January 18, 2013
TT: Francis Poulenc, maître
In today's Wall Street Journal "Sightings" column I commemorate the fiftieth anniversary of the death of Francis Poulenc. Here's an excerpt.
* * *
When Francis Poulenc died fifty years ago this month, the world of classical music sorrowfully noted the passing of a delightful artist of the second rank. Even his friends seem to have thought him a bit of a lightweight. The British composer Lennox Berkeley, who knew and loved Poulenc, wrote an obituary that praised the "touching tenderness and simplicity of heart" of his ever-so-French music--but went on to say in the very next breath that he "lacked the power of large-scale construction." Talk about faint damns!

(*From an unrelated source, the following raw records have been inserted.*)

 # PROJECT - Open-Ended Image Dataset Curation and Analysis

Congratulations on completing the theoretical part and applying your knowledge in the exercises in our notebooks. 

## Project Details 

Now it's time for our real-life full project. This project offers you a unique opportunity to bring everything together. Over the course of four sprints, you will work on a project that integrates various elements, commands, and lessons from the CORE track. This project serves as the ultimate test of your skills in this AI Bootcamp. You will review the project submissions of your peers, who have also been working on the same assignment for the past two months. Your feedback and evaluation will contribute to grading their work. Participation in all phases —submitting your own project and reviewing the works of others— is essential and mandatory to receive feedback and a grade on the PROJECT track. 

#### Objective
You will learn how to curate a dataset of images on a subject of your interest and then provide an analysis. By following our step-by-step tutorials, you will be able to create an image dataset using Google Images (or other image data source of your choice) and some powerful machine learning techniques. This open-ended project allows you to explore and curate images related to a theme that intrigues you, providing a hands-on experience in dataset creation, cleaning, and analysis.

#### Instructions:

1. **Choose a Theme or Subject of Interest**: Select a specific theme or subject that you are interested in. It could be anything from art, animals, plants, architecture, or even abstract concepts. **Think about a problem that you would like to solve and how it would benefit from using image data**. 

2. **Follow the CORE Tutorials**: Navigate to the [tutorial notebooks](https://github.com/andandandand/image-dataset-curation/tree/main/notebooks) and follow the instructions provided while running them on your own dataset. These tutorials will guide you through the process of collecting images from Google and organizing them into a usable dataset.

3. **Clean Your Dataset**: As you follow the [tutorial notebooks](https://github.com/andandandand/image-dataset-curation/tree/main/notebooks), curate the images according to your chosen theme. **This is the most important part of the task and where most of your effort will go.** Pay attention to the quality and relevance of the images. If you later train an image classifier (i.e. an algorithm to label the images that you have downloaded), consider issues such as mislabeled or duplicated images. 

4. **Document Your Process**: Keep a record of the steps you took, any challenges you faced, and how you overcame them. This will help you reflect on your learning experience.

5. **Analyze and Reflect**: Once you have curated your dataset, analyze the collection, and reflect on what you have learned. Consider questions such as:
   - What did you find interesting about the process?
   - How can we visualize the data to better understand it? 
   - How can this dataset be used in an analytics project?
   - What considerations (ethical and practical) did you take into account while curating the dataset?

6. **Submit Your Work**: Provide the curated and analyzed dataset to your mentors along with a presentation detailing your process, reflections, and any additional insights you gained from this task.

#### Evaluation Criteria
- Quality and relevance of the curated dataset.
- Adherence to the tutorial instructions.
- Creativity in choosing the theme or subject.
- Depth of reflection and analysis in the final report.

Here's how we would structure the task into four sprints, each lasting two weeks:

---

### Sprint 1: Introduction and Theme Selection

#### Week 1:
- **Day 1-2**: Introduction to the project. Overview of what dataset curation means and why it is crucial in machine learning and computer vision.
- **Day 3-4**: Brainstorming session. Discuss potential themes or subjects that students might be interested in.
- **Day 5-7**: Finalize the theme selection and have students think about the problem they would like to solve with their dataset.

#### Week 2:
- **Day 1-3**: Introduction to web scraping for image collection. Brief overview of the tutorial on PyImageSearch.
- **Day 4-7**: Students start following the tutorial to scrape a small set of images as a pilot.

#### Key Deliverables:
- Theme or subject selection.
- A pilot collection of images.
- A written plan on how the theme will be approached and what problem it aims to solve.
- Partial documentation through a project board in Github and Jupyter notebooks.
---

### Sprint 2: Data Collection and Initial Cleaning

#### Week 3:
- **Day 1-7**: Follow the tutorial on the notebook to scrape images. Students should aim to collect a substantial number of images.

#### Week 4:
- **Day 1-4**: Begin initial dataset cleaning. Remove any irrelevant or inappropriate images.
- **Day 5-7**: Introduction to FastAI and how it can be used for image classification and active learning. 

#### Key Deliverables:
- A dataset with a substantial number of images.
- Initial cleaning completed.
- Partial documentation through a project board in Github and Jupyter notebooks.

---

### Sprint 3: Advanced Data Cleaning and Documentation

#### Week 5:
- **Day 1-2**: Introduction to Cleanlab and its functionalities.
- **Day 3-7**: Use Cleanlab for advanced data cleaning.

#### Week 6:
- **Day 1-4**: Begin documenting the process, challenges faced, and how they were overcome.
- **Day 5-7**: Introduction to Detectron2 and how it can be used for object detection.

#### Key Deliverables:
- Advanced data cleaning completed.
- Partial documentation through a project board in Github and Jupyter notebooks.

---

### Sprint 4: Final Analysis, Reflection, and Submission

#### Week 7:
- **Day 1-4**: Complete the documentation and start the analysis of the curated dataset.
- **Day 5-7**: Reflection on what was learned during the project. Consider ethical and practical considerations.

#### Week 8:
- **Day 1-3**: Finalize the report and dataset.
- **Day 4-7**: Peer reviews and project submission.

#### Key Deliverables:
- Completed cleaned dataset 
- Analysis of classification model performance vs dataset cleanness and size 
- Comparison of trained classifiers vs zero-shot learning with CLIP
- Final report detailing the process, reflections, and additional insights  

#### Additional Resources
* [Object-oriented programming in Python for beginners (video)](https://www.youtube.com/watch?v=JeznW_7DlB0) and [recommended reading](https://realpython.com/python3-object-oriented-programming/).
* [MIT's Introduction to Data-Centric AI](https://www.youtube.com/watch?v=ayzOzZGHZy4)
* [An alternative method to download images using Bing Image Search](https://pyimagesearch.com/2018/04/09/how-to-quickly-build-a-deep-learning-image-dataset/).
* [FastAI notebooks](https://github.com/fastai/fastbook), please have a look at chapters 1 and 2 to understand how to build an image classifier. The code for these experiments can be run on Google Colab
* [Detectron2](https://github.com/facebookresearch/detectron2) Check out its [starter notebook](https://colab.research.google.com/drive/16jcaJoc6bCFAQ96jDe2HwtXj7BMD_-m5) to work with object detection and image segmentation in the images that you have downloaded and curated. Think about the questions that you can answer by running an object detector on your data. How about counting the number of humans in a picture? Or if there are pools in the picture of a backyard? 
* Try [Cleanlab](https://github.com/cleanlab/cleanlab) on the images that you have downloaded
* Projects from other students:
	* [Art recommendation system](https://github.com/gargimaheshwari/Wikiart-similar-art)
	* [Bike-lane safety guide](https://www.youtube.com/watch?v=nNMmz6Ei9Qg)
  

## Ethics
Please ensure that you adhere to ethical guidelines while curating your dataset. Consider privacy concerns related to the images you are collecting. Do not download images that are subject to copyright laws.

That was in 1963, at a time when the classical-music establishment was still in thrall to the postwar professoriat of Austro-German composers and their foreign epigones who believed that the future of music lay not with traditional harmony but with Schoenberg-style serialism. They thought it to be historically inevitable, and had no use for those who disagreed. Least of all did they care for composers who, like Poulenc, happily embraced tunefulness and wit and sought to give pleasure to their audiences. Such dour folk took it for granted that pleasure was bad for you.
Today the avant-garde monopoly is a thing of the blessedly distant past, but Poulenc, though his music continues to be played around the world, is still widely seen as a lightweight. Not that there'd be anything wrong with that--lightness of touch has always been undervalued in the world of art--but to write him off as a mere charmer is perversely wrongheaded....
What is it about Poulenc's music that makes it hard for some listeners to understand exactly how good it is? Part of the problem, I suspect, is that he really did start out as a lightweight, an impish comedian with a dilettantish streak. His first great success, "Le Bestiaire" (1919, words by Guillaume Apollinaire), was a song cycle about animal life that is scarcely four minutes long. Even after his music grew more ambitious, he was still inclined to slip his audiences the occasional wink....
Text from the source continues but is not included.